BEGIN RECORDS FOR THIS EXERCISE

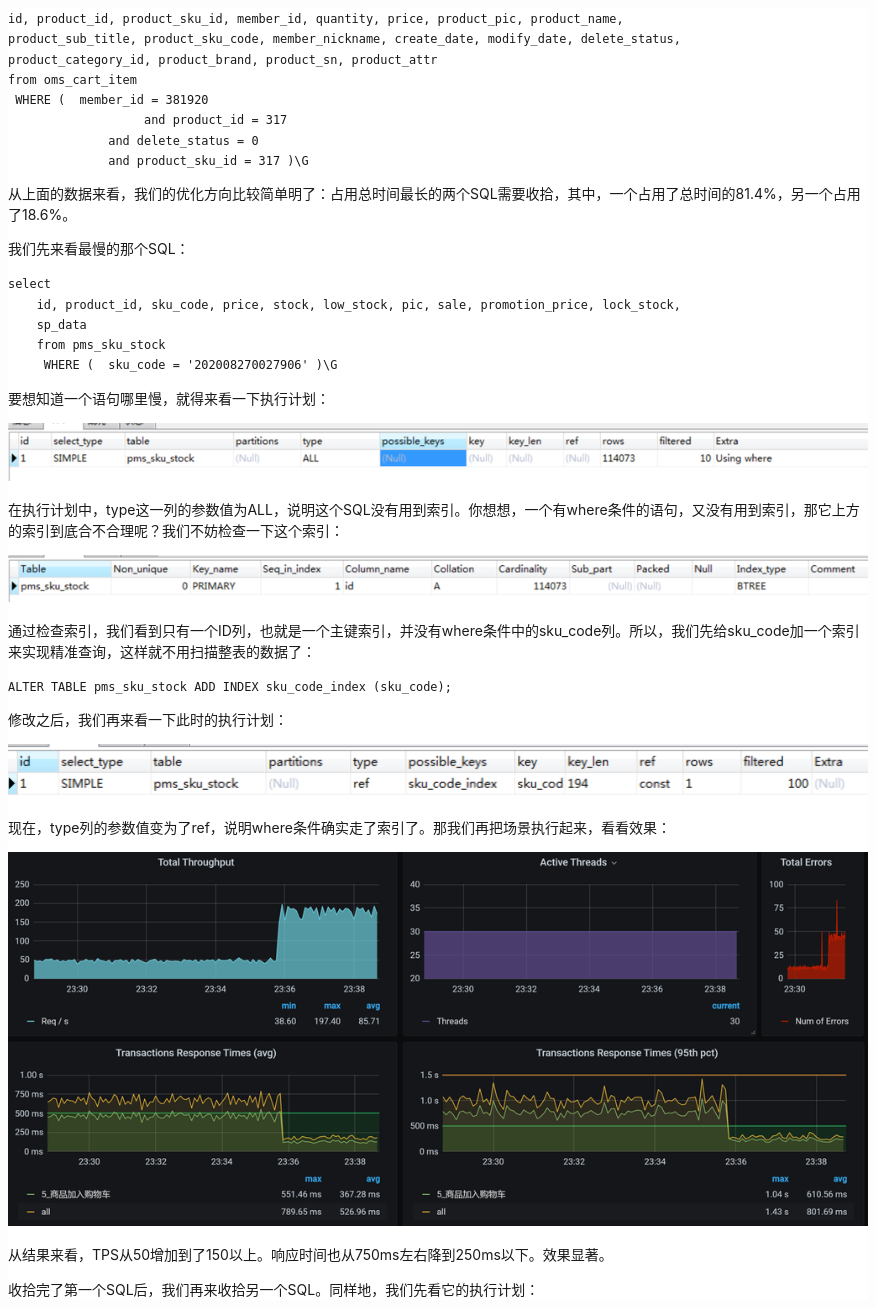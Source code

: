 
    id, product_id, product_sku_id, member_id, quantity, price, product_pic, product_name,
    product_sub_title, product_sku_code, member_nickname, create_date, modify_date, delete_status,
    product_category_id, product_brand, product_sn, product_attr
    from oms_cart_item
     WHERE (  member_id = 381920
                       and product_id = 317
                  and delete_status = 0
                  and product_sku_id = 317 )\G
</code></pre>
<p>从上面的数据来看，我们的优化方向比较简单明了：占用总时间最长的两个SQL需要收拾，其中，一个占用了总时间的81.4%，另一个占用了18.6%。</p>
<p>我们先来看最慢的那个SQL：</p>
<pre><code>select
    id, product_id, sku_code, price, stock, low_stock, pic, sale, promotion_price, lock_stock,
    sp_data
    from pms_sku_stock
     WHERE (  sku_code = '202008270027906' )\G
</code></pre>
<p>要想知道一个语句哪里慢，就得来看一下执行计划：</p>
<p><img alt="" src="assets/3fd1f02b1296496db303ec421f246246.jpg"/></p>
<p>在执行计划中，type这一列的参数值为ALL，说明这个SQL没有用到索引。你想想，一个有where条件的语句，又没有用到索引，那它上方的索引到底合不合理呢？我们不妨检查一下这个索引：</p>
<p><img alt="" src="assets/9027125ede184bc6aaff37b38e1fc383.jpg"/></p>
<p>通过检查索引，我们看到只有一个ID列，也就是一个主键索引，并没有where条件中的sku_code列。所以，我们先给sku_code加一个索引来实现精准查询，这样就不用扫描整表的数据了：</p>
<pre><code>ALTER TABLE pms_sku_stock ADD INDEX sku_code_index (sku_code);
</code></pre>
<p>修改之后，我们再来看一下此时的执行计划：</p>
<p><img alt="" src="assets/2e1211b33fab4aa89888f9a12db79b16.jpg"/></p>
<p>现在，type列的参数值变为了ref，说明where条件确实走了索引了。那我们再把场景执行起来，看看效果：</p>
<p><img alt="" src="assets/9ce0c21bf8db4222824aa17c2263d925.jpg"/></p>
<p>从结果来看，TPS从50增加到了150以上。响应时间也从750ms左右降到250ms以下。效果显著。</p>
<p>收拾完了第一个SQL后，我们再来收拾另一个SQL。同样地，我们先看它的执行计划：</p>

END RECORDS FOR THIS EXERCISE

PROBLEM
Copy every line of the entries in which "price" can be found.

TASK SOLUTION
    id, product_id, product_sku_id, member_id, quantity, price, product_pic, product_name,
    id, product_id, sku_code, price, stock, low_stock, pic, sale, promotion_price, lock_stock,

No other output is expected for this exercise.